DESCRIPTION OF THE TASK = Your answer must be the lines of the material below, exactly as written, from its first line through the line with "#### Notes about Read:Write", and no pictures.

[[ DATA EXTRACT, beginning ]]

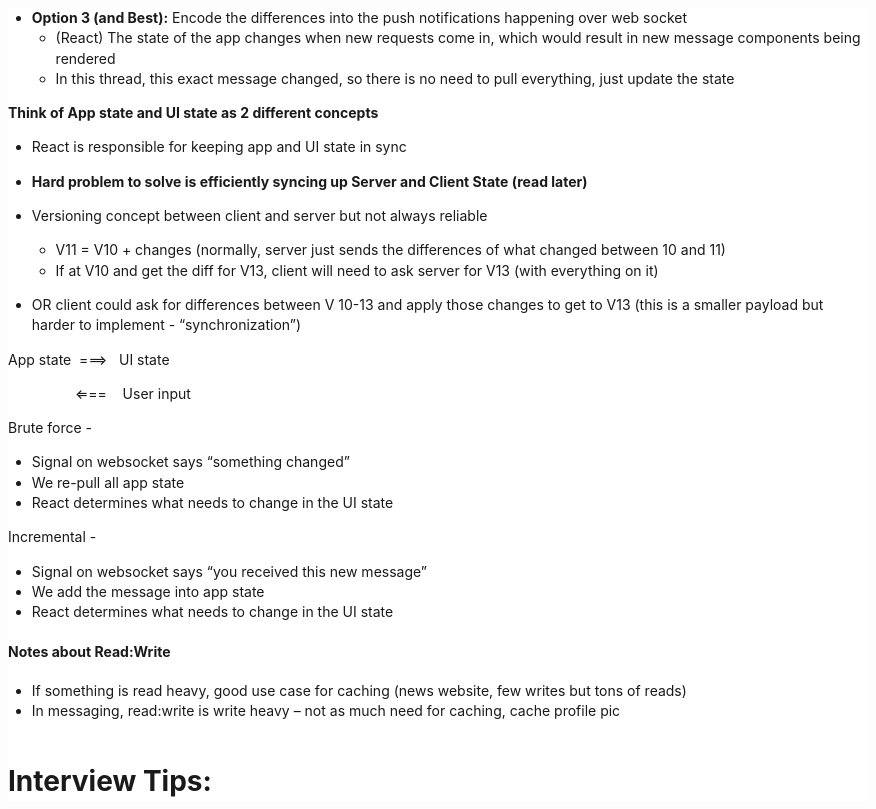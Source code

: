 - **Option 3 (and Best):** Encode the differences into the push notifications happening over web socket 
	- (React) The state of the app changes when new requests come in, which would result in new message components being rendered 
	- In this thread, this exact message changed, so there is no need to pull everything, just update the state 

**Think of App state and UI state as 2 different concepts** 

- React is responsible for keeping app and UI state in sync 

- **Hard problem to solve is efficiently syncing up Server and Client State (read later)** 
    
- Versioning concept between client and server but not always reliable 
    
	- V11 = V10 + changes (normally, server just sends the differences of what changed between 10 and 11) 
	- If at V10 and get the diff for V13, client will need to ask server for V13 (with everything on it)

- OR client could ask for differences between V 10-13 and apply those changes to get to V13 (this is a smaller payload but harder to implement - “synchronization”) 
    

  
  

App state  ===>   UI state

                 ⇐==    User input

  
  

Brute force - 

- Signal on websocket says “something changed”
- We re-pull all app state
- React determines what needs to change in the UI state
    

  

Incremental -

- Signal on websocket says “you received this new message”
- We add the message into app state
- React determines what needs to change in the UI state
    

  
  

#### Notes about Read:Write 

- If something is read heavy, good use case for caching (news website, few writes but tons of reads) 
- In messaging, read:write is write heavy – not as much need for caching, cache profile pic 
    


# Interview Tips:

[[ DATA EXTRACT, end ]]

FINISHED EXERCISE =
Source code

: - **Option 3 (and Best):** Encode the differences into the push notifications happening over web socket 
	- (React) The state of the app changes when new requests come in, which would result in new message components being rendered 
	- In this thread, this exact message changed, so there is no need to pull everything, just update the state 

**Think of App state and UI state as 2 different concepts** 

- React is responsible for keeping app and UI state in sync 

- **Hard problem to solve is efficiently syncing up Server and Client State (read later)** 
    
- Versioning concept between client and server but not always reliable 
    
	- V11 = V10 + changes (normally, server just sends the differences of what changed between 10 and 11) 
	- If at V10 and get the diff for V13, client will need to ask server for V13 (with everything on it)

- OR client could ask for differences between V 10-13 and apply those changes to get to V13 (this is a smaller payload but harder to implement - “synchronization”) 
    

  
  

App state  ===>   UI state

                 ⇐==    User input

  
  

Brute force - 

- Signal on websocket says “something changed”
- We re-pull all app state
- React determines what needs to change in the UI state
    

  

Incremental -

- Signal on websocket says “you received this new message”
- We add the message into app state
- React determines what needs to change in the UI state
    

  
  

#### Notes about Read:Write 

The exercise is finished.